* Exercise details
Take the line that has "## Conclusion" in it and every line after it to the end of the entries, and reproduce them exactly.

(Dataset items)
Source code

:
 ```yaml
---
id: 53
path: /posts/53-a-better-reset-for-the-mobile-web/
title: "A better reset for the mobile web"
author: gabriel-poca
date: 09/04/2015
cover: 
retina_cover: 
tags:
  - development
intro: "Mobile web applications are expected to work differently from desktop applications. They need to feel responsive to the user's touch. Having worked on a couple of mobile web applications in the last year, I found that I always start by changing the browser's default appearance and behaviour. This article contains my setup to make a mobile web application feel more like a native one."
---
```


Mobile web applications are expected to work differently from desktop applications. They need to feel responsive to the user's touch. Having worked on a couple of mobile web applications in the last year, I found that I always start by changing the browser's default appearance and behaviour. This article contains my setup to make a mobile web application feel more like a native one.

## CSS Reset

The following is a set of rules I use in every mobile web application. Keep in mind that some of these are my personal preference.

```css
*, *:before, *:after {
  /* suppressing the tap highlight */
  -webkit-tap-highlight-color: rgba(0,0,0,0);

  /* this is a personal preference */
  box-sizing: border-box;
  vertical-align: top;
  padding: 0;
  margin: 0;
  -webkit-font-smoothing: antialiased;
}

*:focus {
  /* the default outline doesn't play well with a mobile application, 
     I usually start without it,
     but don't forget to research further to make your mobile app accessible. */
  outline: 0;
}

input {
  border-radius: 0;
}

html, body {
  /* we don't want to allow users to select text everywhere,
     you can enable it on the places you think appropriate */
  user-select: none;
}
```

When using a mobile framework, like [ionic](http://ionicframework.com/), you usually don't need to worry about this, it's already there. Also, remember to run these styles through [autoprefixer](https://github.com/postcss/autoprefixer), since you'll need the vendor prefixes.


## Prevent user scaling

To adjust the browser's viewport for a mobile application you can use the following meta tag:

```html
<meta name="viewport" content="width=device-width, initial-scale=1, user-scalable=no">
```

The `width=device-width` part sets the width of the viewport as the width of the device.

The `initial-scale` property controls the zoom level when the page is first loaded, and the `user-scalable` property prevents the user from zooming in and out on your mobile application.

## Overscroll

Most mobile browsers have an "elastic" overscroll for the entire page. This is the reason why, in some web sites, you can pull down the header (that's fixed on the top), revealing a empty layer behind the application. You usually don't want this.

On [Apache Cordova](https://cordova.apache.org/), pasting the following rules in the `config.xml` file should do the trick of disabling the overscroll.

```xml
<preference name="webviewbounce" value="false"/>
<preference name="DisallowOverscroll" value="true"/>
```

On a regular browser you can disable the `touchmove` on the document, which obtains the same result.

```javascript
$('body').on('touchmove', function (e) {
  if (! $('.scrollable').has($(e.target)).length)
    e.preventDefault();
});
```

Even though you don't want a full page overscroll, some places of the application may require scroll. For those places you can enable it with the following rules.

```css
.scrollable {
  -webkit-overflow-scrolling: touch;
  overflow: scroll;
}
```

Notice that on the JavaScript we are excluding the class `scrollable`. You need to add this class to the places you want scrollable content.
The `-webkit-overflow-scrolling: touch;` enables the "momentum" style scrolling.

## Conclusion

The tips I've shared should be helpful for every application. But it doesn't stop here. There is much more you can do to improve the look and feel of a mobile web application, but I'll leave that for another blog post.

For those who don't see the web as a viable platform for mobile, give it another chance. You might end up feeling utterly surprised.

* Response to this exercise
## Conclusion

The tips I've shared should be helpful for every application. But it doesn't stop here. There is much more you can do to improve the look and feel of a mobile web application, but I'll leave that for another blog post.

For those who don't see the web as a viable platform for mobile, give it another chance. You might end up feeling utterly surprised.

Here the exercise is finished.